## WHAT IS EXPECTED:
Read through the listing below, and copy every line where the string "Case" appears.
BEGIN THE RECORDS
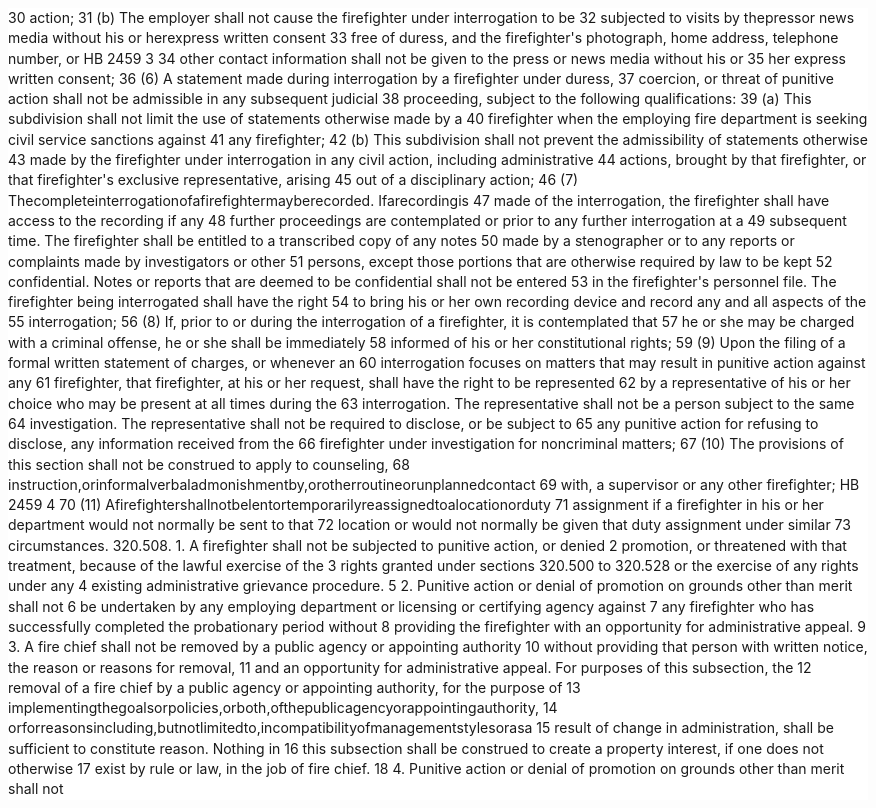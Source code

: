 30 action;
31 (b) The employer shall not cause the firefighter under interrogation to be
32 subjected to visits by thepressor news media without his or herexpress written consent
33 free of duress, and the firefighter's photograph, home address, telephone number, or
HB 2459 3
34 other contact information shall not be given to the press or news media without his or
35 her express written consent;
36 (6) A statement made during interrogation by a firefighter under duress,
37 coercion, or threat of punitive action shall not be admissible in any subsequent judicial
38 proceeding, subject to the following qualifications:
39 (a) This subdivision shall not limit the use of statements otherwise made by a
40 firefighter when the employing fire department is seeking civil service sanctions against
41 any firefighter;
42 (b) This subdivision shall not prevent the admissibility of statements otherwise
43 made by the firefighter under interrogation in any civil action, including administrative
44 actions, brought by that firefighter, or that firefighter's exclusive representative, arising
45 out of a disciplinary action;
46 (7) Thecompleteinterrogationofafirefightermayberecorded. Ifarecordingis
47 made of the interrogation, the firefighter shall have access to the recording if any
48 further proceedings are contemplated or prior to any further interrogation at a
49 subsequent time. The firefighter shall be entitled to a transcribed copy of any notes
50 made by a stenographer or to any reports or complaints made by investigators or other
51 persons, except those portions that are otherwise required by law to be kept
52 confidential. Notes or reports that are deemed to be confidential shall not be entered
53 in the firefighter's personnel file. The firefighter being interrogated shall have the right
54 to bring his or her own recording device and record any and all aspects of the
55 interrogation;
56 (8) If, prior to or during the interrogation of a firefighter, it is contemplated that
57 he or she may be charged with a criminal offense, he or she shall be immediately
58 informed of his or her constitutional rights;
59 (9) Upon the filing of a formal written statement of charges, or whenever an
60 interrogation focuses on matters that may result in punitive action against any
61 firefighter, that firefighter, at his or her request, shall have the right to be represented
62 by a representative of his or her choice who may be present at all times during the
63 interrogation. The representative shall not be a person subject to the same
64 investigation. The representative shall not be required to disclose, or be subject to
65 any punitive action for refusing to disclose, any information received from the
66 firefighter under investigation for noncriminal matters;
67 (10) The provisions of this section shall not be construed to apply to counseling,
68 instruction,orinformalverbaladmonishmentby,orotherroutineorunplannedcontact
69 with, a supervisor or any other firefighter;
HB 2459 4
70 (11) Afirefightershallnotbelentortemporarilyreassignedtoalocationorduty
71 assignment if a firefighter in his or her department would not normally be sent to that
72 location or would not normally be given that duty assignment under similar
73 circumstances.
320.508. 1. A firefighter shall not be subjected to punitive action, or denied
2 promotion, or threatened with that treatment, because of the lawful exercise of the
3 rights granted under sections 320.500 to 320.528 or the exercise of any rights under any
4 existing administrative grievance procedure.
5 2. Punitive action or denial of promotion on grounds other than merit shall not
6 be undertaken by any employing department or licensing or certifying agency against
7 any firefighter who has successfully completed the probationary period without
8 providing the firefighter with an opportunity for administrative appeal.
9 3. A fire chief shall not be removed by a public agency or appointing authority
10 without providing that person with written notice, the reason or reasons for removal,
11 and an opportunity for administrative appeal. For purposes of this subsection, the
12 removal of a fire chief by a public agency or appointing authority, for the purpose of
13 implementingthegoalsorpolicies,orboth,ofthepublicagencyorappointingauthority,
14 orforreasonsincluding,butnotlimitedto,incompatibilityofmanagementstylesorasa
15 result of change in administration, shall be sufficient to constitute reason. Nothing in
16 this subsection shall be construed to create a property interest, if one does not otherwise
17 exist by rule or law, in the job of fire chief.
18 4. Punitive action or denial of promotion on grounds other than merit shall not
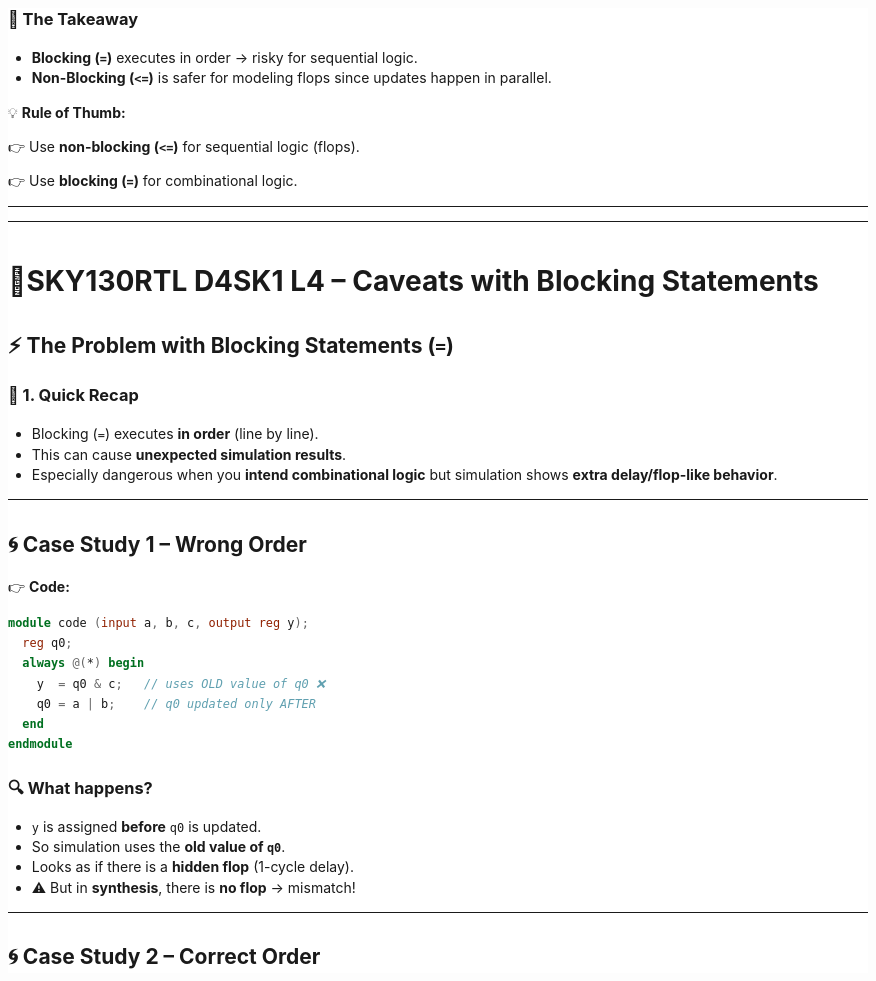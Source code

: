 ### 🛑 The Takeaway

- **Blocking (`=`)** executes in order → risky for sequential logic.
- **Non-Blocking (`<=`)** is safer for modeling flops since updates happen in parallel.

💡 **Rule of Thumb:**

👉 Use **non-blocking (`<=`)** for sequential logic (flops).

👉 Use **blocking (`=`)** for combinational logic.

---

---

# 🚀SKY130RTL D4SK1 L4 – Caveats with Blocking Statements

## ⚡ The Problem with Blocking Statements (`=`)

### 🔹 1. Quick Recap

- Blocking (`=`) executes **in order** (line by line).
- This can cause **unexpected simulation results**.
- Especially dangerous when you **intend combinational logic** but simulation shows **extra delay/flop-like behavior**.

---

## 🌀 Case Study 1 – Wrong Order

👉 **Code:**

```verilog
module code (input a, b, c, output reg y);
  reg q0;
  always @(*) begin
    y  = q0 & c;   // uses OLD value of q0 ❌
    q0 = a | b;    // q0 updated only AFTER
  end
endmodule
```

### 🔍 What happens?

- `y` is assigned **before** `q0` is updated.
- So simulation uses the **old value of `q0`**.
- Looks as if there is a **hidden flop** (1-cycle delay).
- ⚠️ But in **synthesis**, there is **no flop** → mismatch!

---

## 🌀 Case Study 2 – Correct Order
END THE RECORDS
BEGIN THE RECORDS
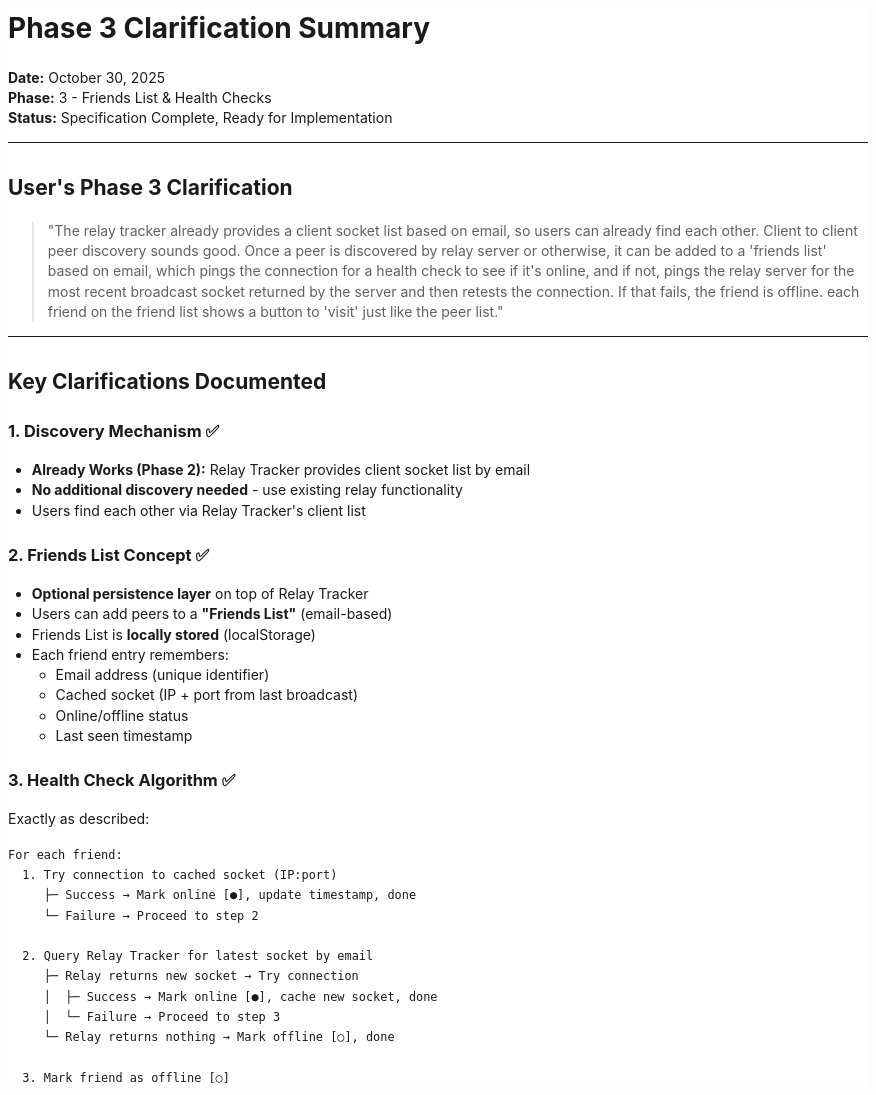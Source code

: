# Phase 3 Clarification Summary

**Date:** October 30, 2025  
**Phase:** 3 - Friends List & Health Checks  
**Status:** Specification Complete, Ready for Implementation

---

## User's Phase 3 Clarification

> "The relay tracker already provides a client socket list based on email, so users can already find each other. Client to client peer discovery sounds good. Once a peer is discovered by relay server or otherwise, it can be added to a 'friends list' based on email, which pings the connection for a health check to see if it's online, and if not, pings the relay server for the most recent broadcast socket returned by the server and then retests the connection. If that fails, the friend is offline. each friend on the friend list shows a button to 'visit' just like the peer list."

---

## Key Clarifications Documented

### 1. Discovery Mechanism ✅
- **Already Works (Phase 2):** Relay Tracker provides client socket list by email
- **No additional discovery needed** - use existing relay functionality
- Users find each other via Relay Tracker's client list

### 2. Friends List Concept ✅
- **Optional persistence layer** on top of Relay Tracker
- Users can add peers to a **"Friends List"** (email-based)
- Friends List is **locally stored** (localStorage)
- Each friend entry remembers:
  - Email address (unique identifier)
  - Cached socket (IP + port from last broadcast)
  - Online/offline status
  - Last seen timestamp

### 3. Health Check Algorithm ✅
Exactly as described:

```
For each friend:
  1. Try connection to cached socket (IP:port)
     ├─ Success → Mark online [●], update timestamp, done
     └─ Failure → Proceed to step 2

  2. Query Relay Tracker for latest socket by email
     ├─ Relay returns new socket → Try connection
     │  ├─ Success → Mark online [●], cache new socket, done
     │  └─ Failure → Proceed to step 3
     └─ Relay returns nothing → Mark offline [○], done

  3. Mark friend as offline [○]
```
END THE RECORDS
## SOLUTION TO THIS TASK:
## 🌀 Case Study 1 – Wrong Order
## 🌀 Case Study 2 – Correct Order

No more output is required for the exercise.